El suplicio de Cuauhtémoc

Artista: LEANDRO IZAGUIRRE   (1867 - 1941)

Fecha: 1893
Técnica: Óleo sobre tela
Tipo de objeto: Pintura
Créditos: Museo Nacional de Arte, INBA Acervo Constitutivo, 1982
Descripción

Descripción

Interior de una habitación, abierta a un patio por el extremo izquierdo. Es en Coyoacán, año 1521, a pocos días de la rendición deTenochtitlan. Al centro, la figura sedente de Cuauhtémoc, atado a unas piedras labradas con antiguos jeroglíficos, extiende imperturbable sus pies hacia las llamas que suben de un brasero. Su actitud contrasta con la de otro noble indígena sometido a idéntico tormento, Tetlepanquetzal, señor de Tlacopan, quien retrae sus pies del fuego que los quema y retuerce su cuerpo con una expresión de dolor intenso, mientras su primo Cuauhtémoc gira la cabeza para reprenderlo de gesto y de palabra: "¿Estoy acaso en un deleite o baño?" De pie, ante ellos, está Julián de Alderete, el tesorero de la Corona, quien concibió la idea de someter al tlatoani a semejante suplicio para forzarlo a revelar el sitio donde presuntamente había escondido los tesoros del Anáhuac; viste jubón entallado y gregüescos. Más atrás, y hacia la derecha, vigilan la escena dos alabarderos y un soldado; éste, rodilla en tierra, al lado de otro brasero encendido y un botellón (acaso lleno del aceite que aplicó a los pies de las víctimas), debe de figurar al verdugo. Del lado contrario, se ven apiladas en el suelo las vestiduras reales de que han sido despojados los señores indígenas; sobre ellas, dos colpilli (coronas), dos ajorcas de oro y dos pares de suntuosos cacles o sandalias. Atrás, parados en el umbral de la puerta, ven hacia el interior un alabardero, dos soldados con armadura y un hombre con vestido civil.

Comentario

Dos géneros de asuntos solían tener los cuadros que principalmente representaron a México y al arte nacional en las exposiciones internacionales de los años ochenta y noventa: el paisaje (cuyo practicante más caracterizado era Velasco) y la historia prehispánica y de la conquista. La selección no era casual: la pintura de paisaje mostraba la amplitud majestuosa y la variedad climática, étnica y cultural del país; la riqueza de su pasado histórico, evidente en los vestigios de sus antiguos monumentos, así como los esfuerzos del Estado por incorporarlo a la modernidad, por medio del ferrocarril, por ejemplo; y, mediante el carácter simbólico con que la imagen del valle de México quedó investida, la constatación de que la centralización política y administrativa del país empezaba a convertirse en una realidad. Por su parte, la pintura histórica estaba entonces en su apogeo, cual correspondía a la consolidación definitiva del Estado mexicano y a la voluntad de promover una imagen afirmativa y heroica del pasado nacional, mediante la representación de aquellos episodios y personajes, dotados de una densidad mitica, que contribuían a construir un sentimiento de identidad colectivo. Como advierte Tomás Pérez Vejo, "el Estado utilizará la pintura de historia como un sistema de coerción ideológica que le permitirá crear consenso social en torno a la existencia de una nación que legitima el ejercicio del poder estatal sobre el conjunto del territorio nacional".
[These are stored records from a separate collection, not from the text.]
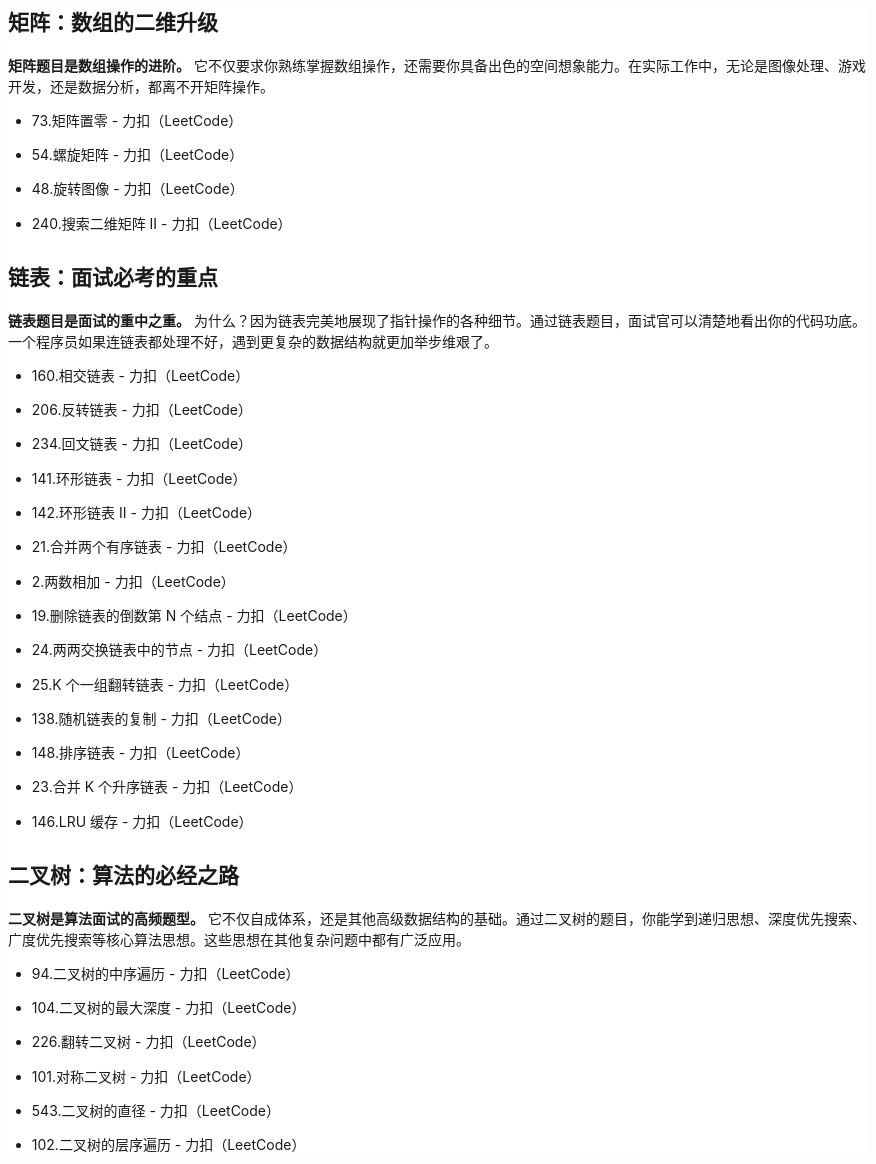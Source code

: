 ## 矩阵：数组的二维升级

**矩阵题目是数组操作的进阶。** 它不仅要求你熟练掌握数组操作，还需要你具备出色的空间想象能力。在实际工作中，无论是图像处理、游戏开发，还是数据分析，都离不开矩阵操作。

- 73.矩阵置零 - 力扣（LeetCode）

- 54.螺旋矩阵 - 力扣（LeetCode）

- 48.旋转图像 - 力扣（LeetCode）

- 240.搜索二维矩阵 II - 力扣（LeetCode）

## 链表：面试必考的重点

**链表题目是面试的重中之重。** 为什么？因为链表完美地展现了指针操作的各种细节。通过链表题目，面试官可以清楚地看出你的代码功底。一个程序员如果连链表都处理不好，遇到更复杂的数据结构就更加举步维艰了。

- 160.相交链表 - 力扣（LeetCode）

- 206.反转链表 - 力扣（LeetCode）

- 234.回文链表 - 力扣（LeetCode）

- 141.环形链表 - 力扣（LeetCode）

- 142.环形链表 II - 力扣（LeetCode）

- 21.合并两个有序链表 - 力扣（LeetCode）

- 2.两数相加 - 力扣（LeetCode）

- 19.删除链表的倒数第 N 个结点 - 力扣（LeetCode）

- 24.两两交换链表中的节点 - 力扣（LeetCode）

- 25.K 个一组翻转链表 - 力扣（LeetCode）

- 138.随机链表的复制 - 力扣（LeetCode）

- 148.排序链表 - 力扣（LeetCode）

- 23.合并 K 个升序链表 - 力扣（LeetCode）

- 146.LRU 缓存 - 力扣（LeetCode）


## 二叉树：算法的必经之路

**二叉树是算法面试的高频题型。** 它不仅自成体系，还是其他高级数据结构的基础。通过二叉树的题目，你能学到递归思想、深度优先搜索、广度优先搜索等核心算法思想。这些思想在其他复杂问题中都有广泛应用。

- 94.二叉树的中序遍历 - 力扣（LeetCode）

- 104.二叉树的最大深度 - 力扣（LeetCode）

- 226.翻转二叉树 - 力扣（LeetCode）

- 101.对称二叉树 - 力扣（LeetCode）

- 543.二叉树的直径 - 力扣（LeetCode）

- 102.二叉树的层序遍历 - 力扣（LeetCode）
La presente tela, de dimensiones murales, fue pintada para ser remitida a la Exposición Universal Colombina de Chicago, que tuvo lugar en 1893. Para hacerle pareja, Joaquín Ramírez (hijo) ejecutó otro lienzo monumental, Rendición de Cuauhtémoc a Hernán Cortés (hoy en Palacio Nacional). Ambas composiciones fueron pintadas bajo la supervisión del maestro José Salomé Pina en la Escuela Nacional de Bellas Artes. Una y otra se complementaban no sólo en cuanto a su formato monumental sino por su asunto, al referirse a los trágicos acontecimientos que marcaron el final del "imperio" azteca. Este episodio histórico era relativamente bien conocido en los círculos ilustrados de fuera del país merced a los difundidos relatos de la conquista de México que alcanzaron amplia popularidad, como fue, para el ámbito estadounidense, la de William H. Prescott (1843).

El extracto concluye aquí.